■ **Task objective**:
Reproduce the entries shown below only from the line with "### Path Parameters" down to the line with "### Other Parameters", keeping both end lines and copying each one exactly.

Dataset entries:
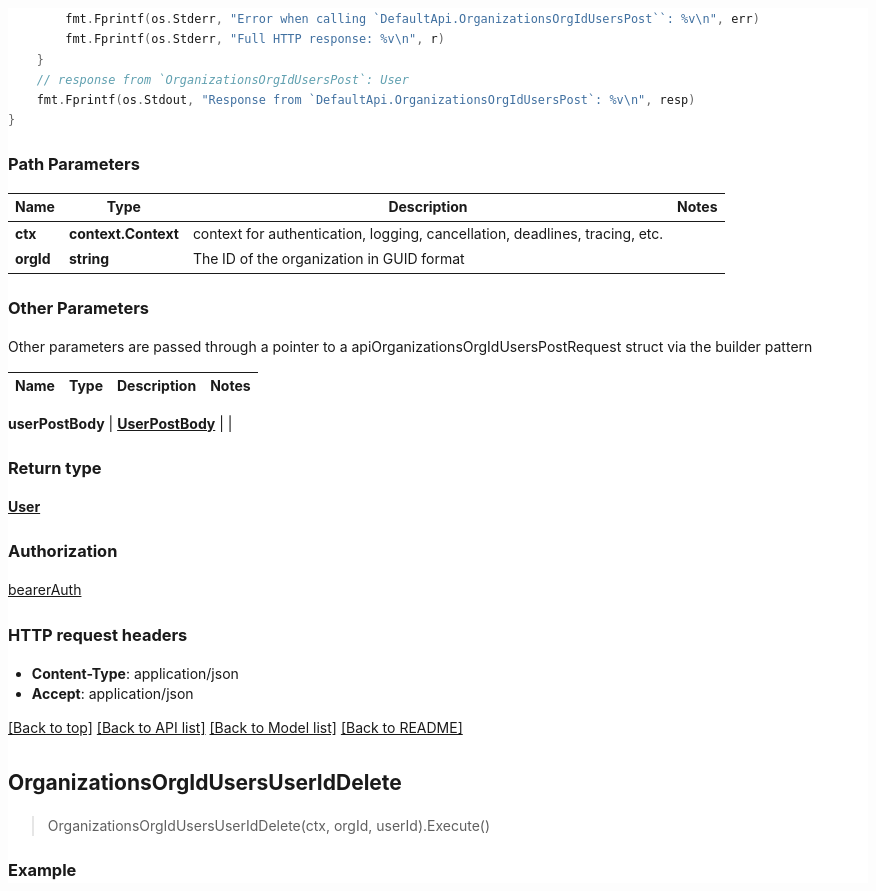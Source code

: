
 ```go
        fmt.Fprintf(os.Stderr, "Error when calling `DefaultApi.OrganizationsOrgIdUsersPost``: %v\n", err)
        fmt.Fprintf(os.Stderr, "Full HTTP response: %v\n", r)
    }
    // response from `OrganizationsOrgIdUsersPost`: User
    fmt.Fprintf(os.Stdout, "Response from `DefaultApi.OrganizationsOrgIdUsersPost`: %v\n", resp)
}
```

### Path Parameters


Name | Type | Description  | Notes
------------- | ------------- | ------------- | -------------
**ctx** | **context.Context** | context for authentication, logging, cancellation, deadlines, tracing, etc.
**orgId** | **string** | The ID of the organization in GUID format | 

### Other Parameters

Other parameters are passed through a pointer to a apiOrganizationsOrgIdUsersPostRequest struct via the builder pattern


Name | Type | Description  | Notes
------------- | ------------- | ------------- | -------------

 **userPostBody** | [**UserPostBody**](UserPostBody.md) |  | 

### Return type

[**User**](User.md)

### Authorization

[bearerAuth](../README.md#bearerAuth)

### HTTP request headers

- **Content-Type**: application/json
- **Accept**: application/json

[[Back to top]](#) [[Back to API list]](../README.md#documentation-for-api-endpoints)
[[Back to Model list]](../README.md#documentation-for-models)
[[Back to README]](../README.md)


## OrganizationsOrgIdUsersUserIdDelete

> OrganizationsOrgIdUsersUserIdDelete(ctx, orgId, userId).Execute()





### Example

■ **Output for this task**:
### Path Parameters


Name | Type | Description  | Notes
------------- | ------------- | ------------- | -------------
**ctx** | **context.Context** | context for authentication, logging, cancellation, deadlines, tracing, etc.
**orgId** | **string** | The ID of the organization in GUID format | 

### Other Parameters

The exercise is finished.